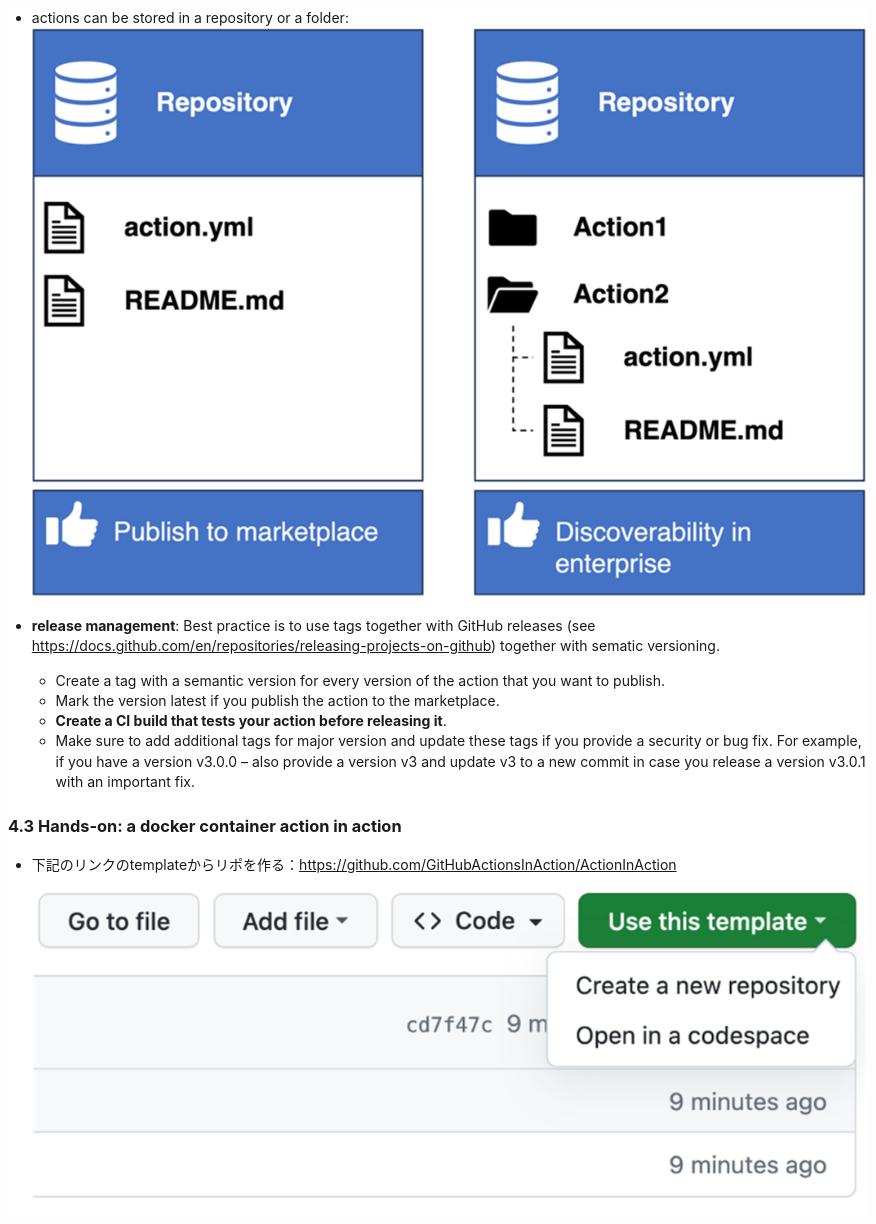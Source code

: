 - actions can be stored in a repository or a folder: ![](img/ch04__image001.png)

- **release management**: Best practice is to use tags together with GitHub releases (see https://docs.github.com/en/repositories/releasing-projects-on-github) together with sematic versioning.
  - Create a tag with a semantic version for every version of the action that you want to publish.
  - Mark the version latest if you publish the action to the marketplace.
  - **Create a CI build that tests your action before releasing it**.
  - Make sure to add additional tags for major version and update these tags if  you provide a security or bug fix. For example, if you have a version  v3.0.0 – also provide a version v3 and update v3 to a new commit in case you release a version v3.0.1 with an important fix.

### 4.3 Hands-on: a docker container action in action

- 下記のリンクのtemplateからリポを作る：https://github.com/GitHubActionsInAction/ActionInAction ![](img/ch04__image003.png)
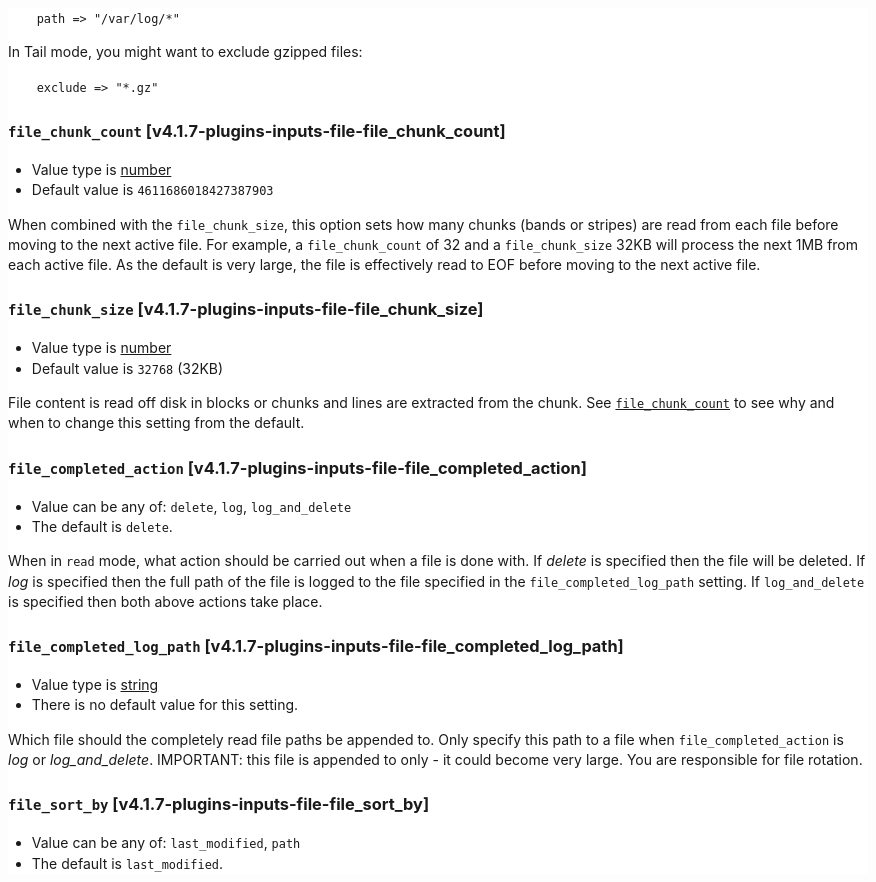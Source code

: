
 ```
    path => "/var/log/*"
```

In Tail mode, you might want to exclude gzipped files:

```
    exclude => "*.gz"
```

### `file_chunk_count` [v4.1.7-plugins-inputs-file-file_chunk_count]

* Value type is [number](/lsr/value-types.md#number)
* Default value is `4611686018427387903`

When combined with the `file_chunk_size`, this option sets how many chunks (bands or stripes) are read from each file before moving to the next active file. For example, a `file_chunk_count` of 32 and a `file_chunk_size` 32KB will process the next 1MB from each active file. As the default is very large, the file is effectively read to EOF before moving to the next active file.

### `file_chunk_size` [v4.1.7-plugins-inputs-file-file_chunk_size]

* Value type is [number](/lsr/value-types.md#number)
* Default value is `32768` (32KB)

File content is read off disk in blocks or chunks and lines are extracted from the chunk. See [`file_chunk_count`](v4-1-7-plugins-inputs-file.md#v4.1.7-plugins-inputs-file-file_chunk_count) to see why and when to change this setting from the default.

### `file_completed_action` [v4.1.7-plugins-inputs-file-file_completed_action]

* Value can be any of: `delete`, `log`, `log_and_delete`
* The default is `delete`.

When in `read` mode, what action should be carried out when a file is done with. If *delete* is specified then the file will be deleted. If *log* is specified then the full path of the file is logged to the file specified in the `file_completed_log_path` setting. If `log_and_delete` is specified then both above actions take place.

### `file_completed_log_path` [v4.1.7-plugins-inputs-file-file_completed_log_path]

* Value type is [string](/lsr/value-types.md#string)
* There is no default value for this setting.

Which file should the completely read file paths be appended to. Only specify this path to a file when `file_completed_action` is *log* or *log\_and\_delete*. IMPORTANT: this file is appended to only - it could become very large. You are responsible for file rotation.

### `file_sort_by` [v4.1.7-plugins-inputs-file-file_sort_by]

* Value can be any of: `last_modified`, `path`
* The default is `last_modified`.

---

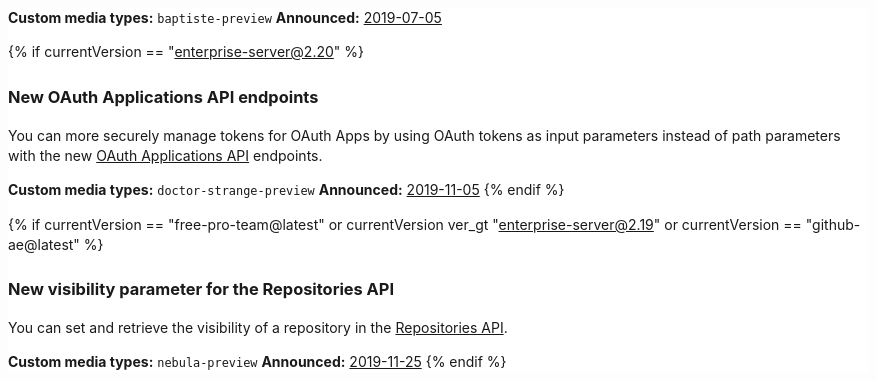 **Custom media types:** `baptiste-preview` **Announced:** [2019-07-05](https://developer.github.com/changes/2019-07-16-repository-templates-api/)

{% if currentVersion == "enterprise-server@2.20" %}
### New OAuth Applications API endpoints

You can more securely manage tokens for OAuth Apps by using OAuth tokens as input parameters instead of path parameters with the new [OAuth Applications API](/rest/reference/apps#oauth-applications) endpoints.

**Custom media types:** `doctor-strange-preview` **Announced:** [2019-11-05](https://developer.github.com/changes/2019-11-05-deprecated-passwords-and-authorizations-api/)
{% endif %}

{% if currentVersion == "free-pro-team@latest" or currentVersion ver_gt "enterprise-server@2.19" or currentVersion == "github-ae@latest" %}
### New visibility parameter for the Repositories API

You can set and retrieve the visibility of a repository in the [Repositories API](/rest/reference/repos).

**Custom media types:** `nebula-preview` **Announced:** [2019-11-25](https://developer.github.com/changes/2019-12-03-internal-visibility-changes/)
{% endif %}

* * *

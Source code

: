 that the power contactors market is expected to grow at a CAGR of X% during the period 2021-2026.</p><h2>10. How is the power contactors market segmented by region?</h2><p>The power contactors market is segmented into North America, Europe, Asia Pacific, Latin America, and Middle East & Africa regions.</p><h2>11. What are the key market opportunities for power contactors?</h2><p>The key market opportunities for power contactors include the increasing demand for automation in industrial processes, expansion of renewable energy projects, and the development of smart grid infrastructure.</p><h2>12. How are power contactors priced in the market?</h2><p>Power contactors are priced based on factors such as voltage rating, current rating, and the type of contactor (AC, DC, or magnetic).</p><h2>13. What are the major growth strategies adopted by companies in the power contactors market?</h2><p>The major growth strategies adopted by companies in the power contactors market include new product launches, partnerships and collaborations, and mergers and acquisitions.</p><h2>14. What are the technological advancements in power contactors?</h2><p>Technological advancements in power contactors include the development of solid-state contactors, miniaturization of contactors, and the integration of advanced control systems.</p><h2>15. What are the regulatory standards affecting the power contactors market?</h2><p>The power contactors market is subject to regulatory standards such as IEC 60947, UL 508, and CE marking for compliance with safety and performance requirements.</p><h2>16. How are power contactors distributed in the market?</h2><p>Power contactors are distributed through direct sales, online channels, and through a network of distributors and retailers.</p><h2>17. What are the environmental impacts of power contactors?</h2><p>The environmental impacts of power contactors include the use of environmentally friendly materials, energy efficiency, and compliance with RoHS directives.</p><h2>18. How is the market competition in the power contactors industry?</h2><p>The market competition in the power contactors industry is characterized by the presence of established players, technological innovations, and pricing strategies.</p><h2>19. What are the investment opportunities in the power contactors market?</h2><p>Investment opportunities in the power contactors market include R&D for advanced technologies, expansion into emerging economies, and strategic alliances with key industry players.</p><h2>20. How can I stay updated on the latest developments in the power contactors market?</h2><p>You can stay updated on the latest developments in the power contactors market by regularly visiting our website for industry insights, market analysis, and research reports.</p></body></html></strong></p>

#### [EXERCISE GOAL]
Go through the material above and copy each line that has the word "currentVersion".

#### [RESULT FOR THIS EXERCISE]
{% if currentVersion == "enterprise-server@2.20" %}
{% if currentVersion == "free-pro-team@latest" or currentVersion ver_gt "enterprise-server@2.19" or currentVersion == "github-ae@latest" %}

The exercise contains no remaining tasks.